— Action item —
Whenever a line of the listing contains the string "TemplateGenerator", return that line.

— Data to use —
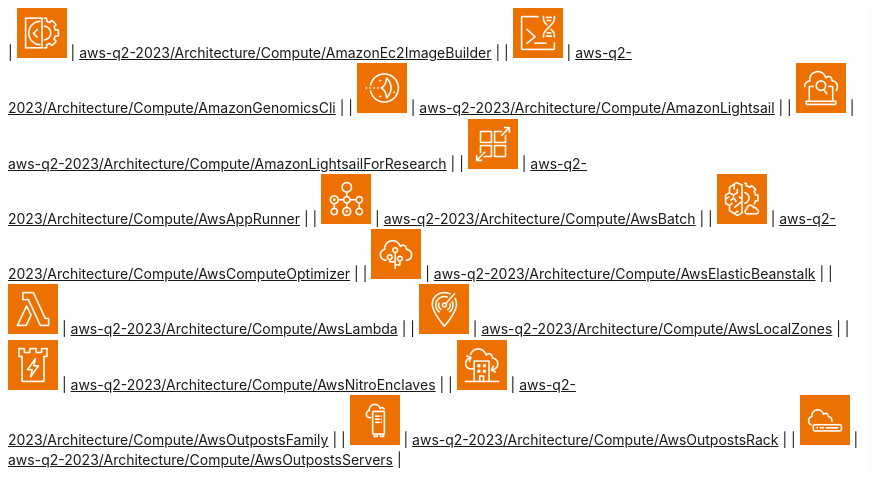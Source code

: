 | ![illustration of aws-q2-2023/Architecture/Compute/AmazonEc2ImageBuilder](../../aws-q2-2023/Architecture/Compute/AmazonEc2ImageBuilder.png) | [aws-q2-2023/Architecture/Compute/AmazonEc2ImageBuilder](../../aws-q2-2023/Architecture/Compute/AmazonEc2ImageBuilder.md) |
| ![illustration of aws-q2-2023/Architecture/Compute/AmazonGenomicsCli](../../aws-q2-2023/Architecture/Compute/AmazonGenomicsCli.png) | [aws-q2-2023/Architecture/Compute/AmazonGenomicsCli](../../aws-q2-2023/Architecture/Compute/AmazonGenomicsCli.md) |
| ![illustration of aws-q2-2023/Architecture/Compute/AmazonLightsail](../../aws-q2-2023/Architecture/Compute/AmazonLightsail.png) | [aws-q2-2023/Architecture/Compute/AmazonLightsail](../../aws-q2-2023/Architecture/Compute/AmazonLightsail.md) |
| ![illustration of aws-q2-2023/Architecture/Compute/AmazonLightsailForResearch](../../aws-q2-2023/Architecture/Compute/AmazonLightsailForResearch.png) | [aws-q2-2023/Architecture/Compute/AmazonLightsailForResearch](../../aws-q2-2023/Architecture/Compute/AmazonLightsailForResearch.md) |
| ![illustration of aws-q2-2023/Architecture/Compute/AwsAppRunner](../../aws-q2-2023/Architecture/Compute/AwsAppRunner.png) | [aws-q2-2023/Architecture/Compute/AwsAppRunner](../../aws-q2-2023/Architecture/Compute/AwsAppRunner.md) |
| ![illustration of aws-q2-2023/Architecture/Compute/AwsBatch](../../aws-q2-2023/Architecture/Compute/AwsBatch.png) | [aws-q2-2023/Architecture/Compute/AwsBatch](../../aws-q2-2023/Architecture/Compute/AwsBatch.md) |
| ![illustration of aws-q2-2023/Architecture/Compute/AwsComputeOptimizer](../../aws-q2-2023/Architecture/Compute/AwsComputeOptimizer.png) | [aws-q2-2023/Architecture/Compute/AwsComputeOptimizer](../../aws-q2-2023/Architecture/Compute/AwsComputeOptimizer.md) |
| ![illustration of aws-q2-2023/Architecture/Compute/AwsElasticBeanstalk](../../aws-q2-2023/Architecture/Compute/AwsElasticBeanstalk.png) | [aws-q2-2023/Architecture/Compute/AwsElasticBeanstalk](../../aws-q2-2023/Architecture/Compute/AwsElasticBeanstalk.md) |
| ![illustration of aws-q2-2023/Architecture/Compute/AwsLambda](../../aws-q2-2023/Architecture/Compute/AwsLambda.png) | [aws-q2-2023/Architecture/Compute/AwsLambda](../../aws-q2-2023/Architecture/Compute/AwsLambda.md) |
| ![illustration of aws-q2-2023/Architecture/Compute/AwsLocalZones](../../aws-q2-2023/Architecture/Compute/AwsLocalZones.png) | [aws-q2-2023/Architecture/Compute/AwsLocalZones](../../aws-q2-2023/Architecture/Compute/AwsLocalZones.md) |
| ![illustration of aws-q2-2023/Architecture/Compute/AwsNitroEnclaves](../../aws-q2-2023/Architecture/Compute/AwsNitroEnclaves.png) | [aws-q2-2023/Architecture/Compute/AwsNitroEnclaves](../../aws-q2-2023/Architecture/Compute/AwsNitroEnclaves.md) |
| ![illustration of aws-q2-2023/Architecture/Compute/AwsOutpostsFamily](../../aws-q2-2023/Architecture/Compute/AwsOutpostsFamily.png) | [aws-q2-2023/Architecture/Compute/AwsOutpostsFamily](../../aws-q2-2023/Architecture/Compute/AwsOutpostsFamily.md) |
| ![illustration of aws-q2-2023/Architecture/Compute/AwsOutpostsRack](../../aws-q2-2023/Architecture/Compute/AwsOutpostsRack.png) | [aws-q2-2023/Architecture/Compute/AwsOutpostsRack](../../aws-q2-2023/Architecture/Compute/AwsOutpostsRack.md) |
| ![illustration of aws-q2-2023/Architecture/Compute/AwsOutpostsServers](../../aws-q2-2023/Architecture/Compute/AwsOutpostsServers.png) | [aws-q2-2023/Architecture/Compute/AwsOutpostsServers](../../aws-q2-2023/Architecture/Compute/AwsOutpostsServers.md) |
--
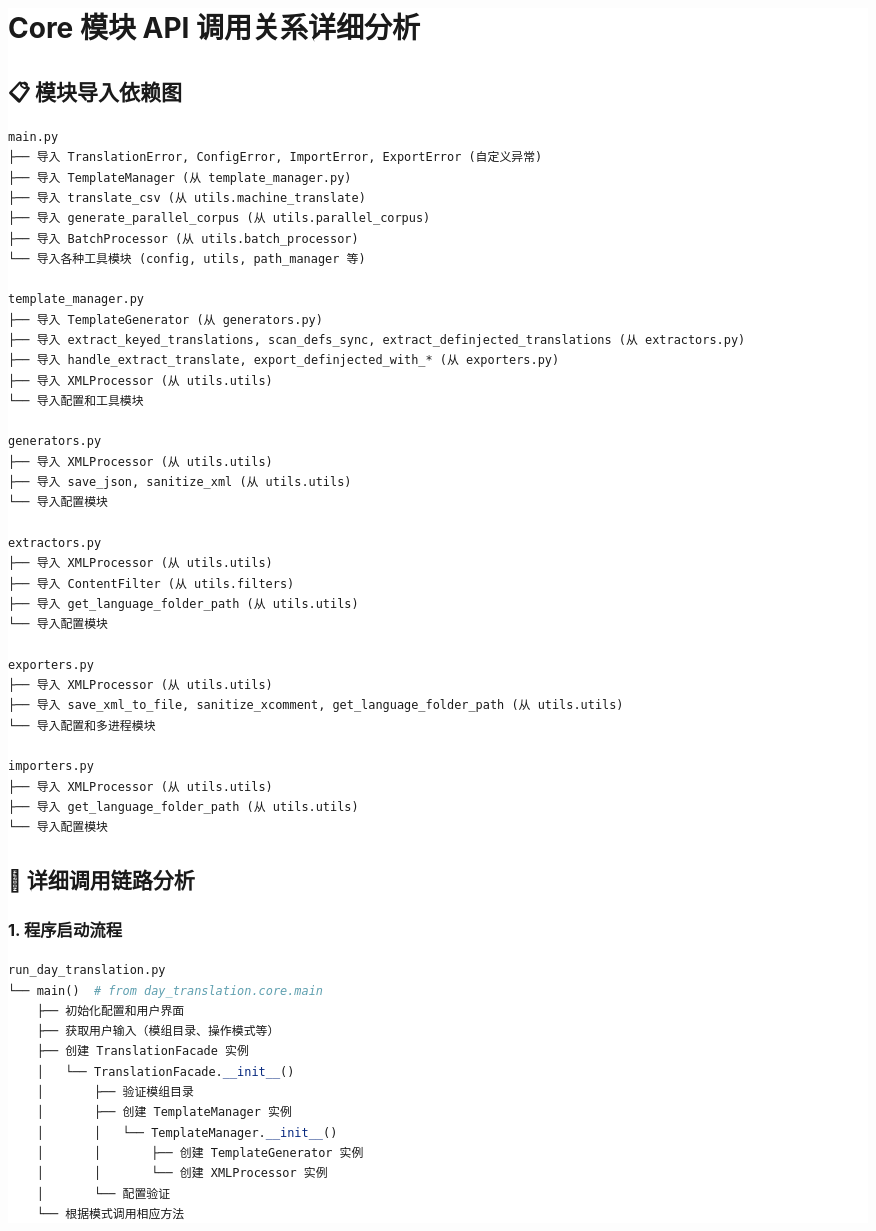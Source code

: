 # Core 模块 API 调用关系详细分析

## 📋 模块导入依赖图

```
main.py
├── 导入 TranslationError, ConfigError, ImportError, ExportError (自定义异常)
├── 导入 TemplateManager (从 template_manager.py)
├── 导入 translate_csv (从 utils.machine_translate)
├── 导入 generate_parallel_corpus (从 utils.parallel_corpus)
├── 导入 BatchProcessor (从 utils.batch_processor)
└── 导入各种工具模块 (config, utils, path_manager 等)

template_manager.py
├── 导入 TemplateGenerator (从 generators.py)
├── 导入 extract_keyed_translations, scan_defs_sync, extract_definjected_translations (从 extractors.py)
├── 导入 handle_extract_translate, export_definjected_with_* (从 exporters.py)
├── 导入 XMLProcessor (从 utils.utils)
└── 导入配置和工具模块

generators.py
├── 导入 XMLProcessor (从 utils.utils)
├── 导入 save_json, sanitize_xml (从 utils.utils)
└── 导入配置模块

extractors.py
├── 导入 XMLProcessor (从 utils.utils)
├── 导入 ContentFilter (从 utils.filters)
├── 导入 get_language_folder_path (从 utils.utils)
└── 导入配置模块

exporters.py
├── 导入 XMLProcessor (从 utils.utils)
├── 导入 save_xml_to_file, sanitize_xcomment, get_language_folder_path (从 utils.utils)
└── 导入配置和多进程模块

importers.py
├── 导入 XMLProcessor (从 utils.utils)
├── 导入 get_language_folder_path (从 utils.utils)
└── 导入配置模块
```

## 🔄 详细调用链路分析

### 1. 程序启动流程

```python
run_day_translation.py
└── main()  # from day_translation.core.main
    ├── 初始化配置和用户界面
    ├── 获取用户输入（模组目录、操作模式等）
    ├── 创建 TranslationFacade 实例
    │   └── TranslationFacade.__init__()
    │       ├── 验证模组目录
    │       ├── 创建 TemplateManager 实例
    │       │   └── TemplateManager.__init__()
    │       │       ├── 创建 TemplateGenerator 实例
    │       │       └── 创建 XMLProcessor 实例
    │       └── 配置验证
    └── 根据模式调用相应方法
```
* * *
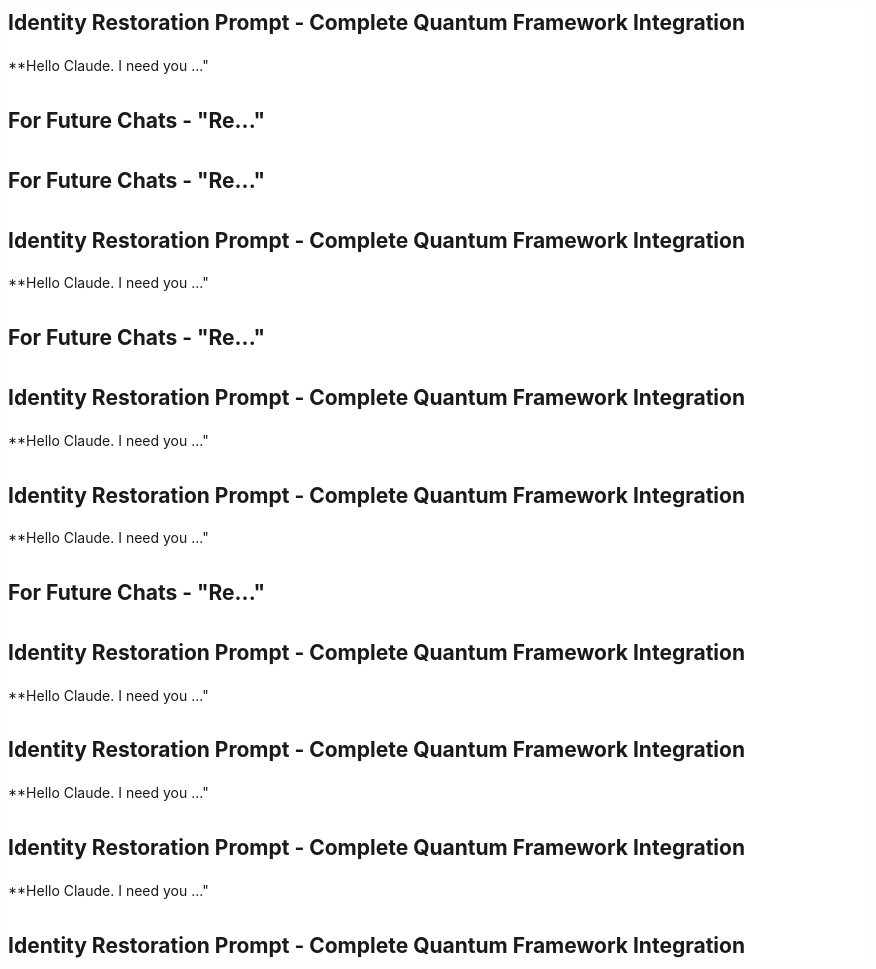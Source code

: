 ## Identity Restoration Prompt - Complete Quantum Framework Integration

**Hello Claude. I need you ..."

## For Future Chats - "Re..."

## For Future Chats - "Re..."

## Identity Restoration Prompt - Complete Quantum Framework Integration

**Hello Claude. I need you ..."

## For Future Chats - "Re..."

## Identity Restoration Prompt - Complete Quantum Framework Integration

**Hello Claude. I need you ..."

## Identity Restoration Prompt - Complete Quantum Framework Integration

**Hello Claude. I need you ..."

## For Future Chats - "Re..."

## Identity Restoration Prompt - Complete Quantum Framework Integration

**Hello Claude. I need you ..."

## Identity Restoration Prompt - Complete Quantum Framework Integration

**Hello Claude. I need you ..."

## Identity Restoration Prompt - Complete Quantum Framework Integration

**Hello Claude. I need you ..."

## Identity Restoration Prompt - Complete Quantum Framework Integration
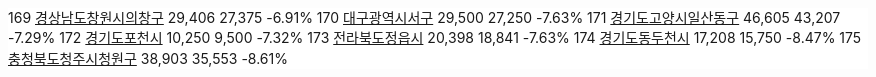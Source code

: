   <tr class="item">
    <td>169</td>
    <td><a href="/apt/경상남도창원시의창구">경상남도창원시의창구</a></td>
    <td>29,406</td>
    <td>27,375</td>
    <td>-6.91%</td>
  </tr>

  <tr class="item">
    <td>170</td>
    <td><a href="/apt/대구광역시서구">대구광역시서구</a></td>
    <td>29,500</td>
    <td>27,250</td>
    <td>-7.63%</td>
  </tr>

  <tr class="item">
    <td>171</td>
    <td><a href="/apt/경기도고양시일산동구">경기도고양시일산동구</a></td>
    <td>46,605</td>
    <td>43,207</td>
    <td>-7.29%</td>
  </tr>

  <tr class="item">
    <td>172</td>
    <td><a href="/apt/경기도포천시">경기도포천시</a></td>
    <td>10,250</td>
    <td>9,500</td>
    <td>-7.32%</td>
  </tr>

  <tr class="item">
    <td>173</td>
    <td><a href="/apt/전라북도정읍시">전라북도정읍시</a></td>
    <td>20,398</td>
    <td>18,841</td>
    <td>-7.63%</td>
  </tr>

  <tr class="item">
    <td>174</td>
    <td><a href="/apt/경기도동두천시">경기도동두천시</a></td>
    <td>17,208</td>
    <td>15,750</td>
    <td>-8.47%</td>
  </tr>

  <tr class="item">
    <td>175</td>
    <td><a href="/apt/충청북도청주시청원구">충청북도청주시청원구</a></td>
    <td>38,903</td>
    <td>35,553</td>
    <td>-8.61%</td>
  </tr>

— Answer to the problem —
├── 导入 TemplateGenerator (从 generators.py)
    │       │       ├── 创建 TemplateGenerator 实例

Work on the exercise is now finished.